TASK: Only a number is wanted here: the count of lines in the entries below that include the word "folder".

============================================================

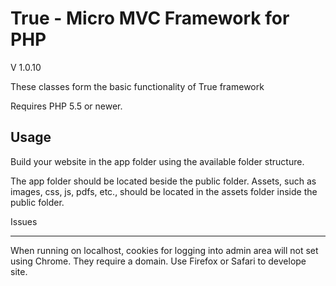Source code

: True - Micro MVC Framework for PHP
=======================================
V 1.0.10

These classes form the basic functionality of True framework


Requires PHP 5.5 or newer.

Usage
-----

Build your website in the app folder using the available folder structure. 

The app folder should be located beside the public folder. Assets, such as images, css, js, pdfs, etc., should be located in the assets folder inside the public folder.

Issues
_____

When running on localhost, cookies for logging into admin area will not set using Chrome. They require a domain. Use Firefox or Safari to develope site.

============================================================

SOLUTION FOR THIS EXERCISE: 2